- Problem -
Only a number is required: how many lines of the material contain the word "Dither"?

────────────────────────────────────────

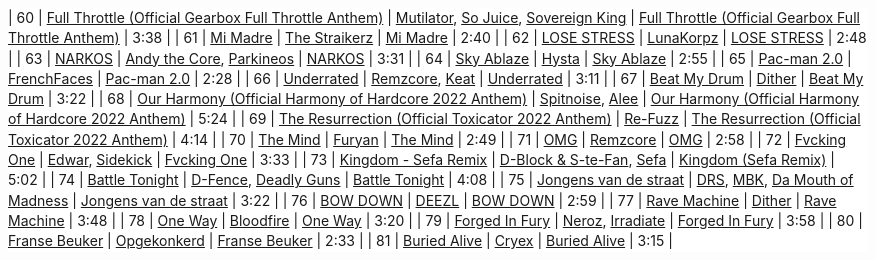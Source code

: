 | 60 | [Full Throttle \(Official Gearbox Full Throttle Anthem\)](https://open.spotify.com/track/5JkCr2BpMh1pdMb6R4hKLx) | [Mutilator](https://open.spotify.com/artist/3AkGIMk9xwDj4A5ttNBPiN), [So Juice](https://open.spotify.com/artist/7MBMIGBbRcIAn4zZPOMNKR), [Sovereign King](https://open.spotify.com/artist/4Ub0mdQEa3RhAfwWgVXp46) | [Full Throttle \(Official Gearbox Full Throttle Anthem\)](https://open.spotify.com/album/0oFzTvwtQFWESNcpQmO2K0) | 3:38 |
| 61 | [Mi Madre](https://open.spotify.com/track/7sy5W4vCjRAifgy14muCpP) | [The Straikerz](https://open.spotify.com/artist/23YqfnxHhNcTMAkU4hxl1l) | [Mi Madre](https://open.spotify.com/album/3jpDofUQPIy8xx7lLigl3Q) | 2:40 |
| 62 | [LOSE STRESS](https://open.spotify.com/track/1awFS7E8LutYumdpdYGq7M) | [LunaKorpz](https://open.spotify.com/artist/2OSIL8pcABTROov8XT74z1) | [LOSE STRESS](https://open.spotify.com/album/2OKZCUdcVh8mCgPZEpQBhZ) | 2:48 |
| 63 | [NARKOS](https://open.spotify.com/track/2gCNvpnuWTcV05hpFzZ1xd) | [Andy the Core](https://open.spotify.com/artist/3GEDzLFDpKR3tsq72ZRTP7), [Parkineos](https://open.spotify.com/artist/1cMiNxpdh0mP5WFnPvr4xf) | [NARKOS](https://open.spotify.com/album/77Nlgy3Pbxf3CdSlcwyOas) | 3:31 |
| 64 | [Sky Ablaze](https://open.spotify.com/track/6DntIbU0UMmkSoEK4jGIjV) | [Hysta](https://open.spotify.com/artist/5b4R0928g89y6qmOgtEN1O) | [Sky Ablaze](https://open.spotify.com/album/0t1j9srFXkWtOGUYI6o6A5) | 2:55 |
| 65 | [Pac\-man 2.0](https://open.spotify.com/track/4lXnOLBho6DRMaTUnJoACs) | [FrenchFaces](https://open.spotify.com/artist/5I6ibYN9zhp6iqtJGuHjMt) | [Pac\-man 2.0](https://open.spotify.com/album/1xKoaEipTJrKQNXlQzpyMj) | 2:28 |
| 66 | [Underrated](https://open.spotify.com/track/0j6lCCFLzJWdNeNoRZhCa7) | [Remzcore](https://open.spotify.com/artist/0mv06HWAJhV6nK7zd2eZwp), [Keat](https://open.spotify.com/artist/74CWae8PWHg7hHgt8mAkzF) | [Underrated](https://open.spotify.com/album/0U6P6vlGhcsJdag0XFwcgx) | 3:11 |
| 67 | [Beat My Drum](https://open.spotify.com/track/17RJrhF02qbO7jN0jU5mdQ) | [Dither](https://open.spotify.com/artist/2CTPZndAY5BwdgHk8AX0B7) | [Beat My Drum](https://open.spotify.com/album/0Ca81J3tS5KzIXPvvUAysq) | 3:22 |
| 68 | [Our Harmony \(Official Harmony of Hardcore 2022 Anthem\)](https://open.spotify.com/track/6D67E5KlS9L6o2KgU3Ng0O) | [Spitnoise](https://open.spotify.com/artist/29kB8Ku9QQNmrl3yZw6Xxl), [Alee](https://open.spotify.com/artist/07E7avQ9K8W8Gr6BCx8aU9) | [Our Harmony \(Official Harmony of Hardcore 2022 Anthem\)](https://open.spotify.com/album/19TTclSlr9unAuLXAC8S29) | 5:24 |
| 69 | [The Resurrection \(Official Toxicator 2022 Anthem\)](https://open.spotify.com/track/1A86wZUo1CsjqycCQ8glen) | [Re\-Fuzz](https://open.spotify.com/artist/3zw7BR7E9LWK6n6w3FKMxs) | [The Resurrection \(Official Toxicator 2022 Anthem\)](https://open.spotify.com/album/0s4LZijzRcP42pi2QuqJaC) | 4:14 |
| 70 | [The Mind](https://open.spotify.com/track/2SBih0WVTPSjkvcya5Uwan) | [Furyan](https://open.spotify.com/artist/7KAMvC5fpPMWUgZYu3mEYJ) | [The Mind](https://open.spotify.com/album/48aEQD8boTPPi3jylW9XGc) | 2:49 |
| 71 | [OMG](https://open.spotify.com/track/3tVjdIKhtgAVy3BNWH1WpZ) | [Remzcore](https://open.spotify.com/artist/0mv06HWAJhV6nK7zd2eZwp) | [OMG](https://open.spotify.com/album/61R8EoLyMQQ31KbgPukUKc) | 2:58 |
| 72 | [Fvcking One](https://open.spotify.com/track/2sruUp3twkNTByH73uIpeY) | [Edwar](https://open.spotify.com/artist/19hHL1D21GLb6xREDCyuhC), [Sidekick](https://open.spotify.com/artist/2tYAj8dL6XAthBoFXwl6co) | [Fvcking One](https://open.spotify.com/album/26DXvklEuDelfT7fLjyRCj) | 3:33 |
| 73 | [Kingdom \- Sefa Remix](https://open.spotify.com/track/5u0bW6H3Yv8xkhgz4XaPK3) | [D\-Block & S\-te\-Fan](https://open.spotify.com/artist/6L7a6wPGpvLtTwOsMLnF1z), [Sefa](https://open.spotify.com/artist/0caJEGgVuXuSHhhrMCmlkI) | [Kingdom \(Sefa Remix\)](https://open.spotify.com/album/3GbFuORrdFyrE0vw7ewNDv) | 5:02 |
| 74 | [Battle Tonight](https://open.spotify.com/track/29Mp8a1JKqeSv5Oz52vXJv) | [D\-Fence](https://open.spotify.com/artist/5WUnGF4pM7DerBF0GSivNv), [Deadly Guns](https://open.spotify.com/artist/1RsU9zuGACUb1NGShiFpcP) | [Battle Tonight](https://open.spotify.com/album/2X4Jg0NyQ8TVXQybcX7pQJ) | 4:08 |
| 75 | [Jongens van de straat](https://open.spotify.com/track/5O9mjAGrtDPTgque6qZWn8) | [DRS](https://open.spotify.com/artist/3ipAwQsSahvSht3Bb8SpLs), [MBK](https://open.spotify.com/artist/1dFaJcw4dpsIW3rSoX9rJd), [Da Mouth of Madness](https://open.spotify.com/artist/3QUpjXKcTee8KscFqpkSfv) | [Jongens van de straat](https://open.spotify.com/album/1S7iTYpQr6eYFLaCLWVfbt) | 3:22 |
| 76 | [BOW DOWN](https://open.spotify.com/track/2K4gRuinu1DlimC30iJLNb) | [DEEZL](https://open.spotify.com/artist/5Gmt205UikGABaRkBaTX5L) | [BOW DOWN](https://open.spotify.com/album/10RoPitNvB3vJHJtUs2ZSv) | 2:59 |
| 77 | [Rave Machine](https://open.spotify.com/track/7quuryt7S7Ix5Xr51GC3Ng) | [Dither](https://open.spotify.com/artist/2CTPZndAY5BwdgHk8AX0B7) | [Rave Machine](https://open.spotify.com/album/1PrEgszhMvGe9PiLdPywWu) | 3:48 |
| 78 | [One Way](https://open.spotify.com/track/0OT4p81EBNnYoxWcPQM7wk) | [Bloodfire](https://open.spotify.com/artist/18AdMCxQQcKmL5NbIZYjV7) | [One Way](https://open.spotify.com/album/2bD0r8cGZ69E6uBqU9oDFM) | 3:20 |
| 79 | [Forged In Fury](https://open.spotify.com/track/74QKmn0vjBHL4SJ2WXPnhJ) | [Neroz](https://open.spotify.com/artist/76WqyxPmL1KmO2up8jbYOC), [Irradiate](https://open.spotify.com/artist/3iVpZjQNb6mpiV5KY2xY9I) | [Forged In Fury](https://open.spotify.com/album/1QVTiTTs4oZvU4lL7qLAnv) | 3:58 |
| 80 | [Franse Beuker](https://open.spotify.com/track/5ViJfFeCmWETxaW29QLMgr) | [Opgekonkerd](https://open.spotify.com/artist/4wCyv0VP2QBapdMQvXrCFN) | [Franse Beuker](https://open.spotify.com/album/2vnG9faqmtBUruIewFguvc) | 2:33 |
| 81 | [Buried Alive](https://open.spotify.com/track/6En1mnKQHujsveLdnkPRon) | [Cryex](https://open.spotify.com/artist/5NkT0VLTEXldi82KVVnG1b) | [Buried Alive](https://open.spotify.com/album/7kH4AAUjyQYDmmCeohXyxa) | 3:15 |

────────────────────────────────────────

- Solution for this task -
2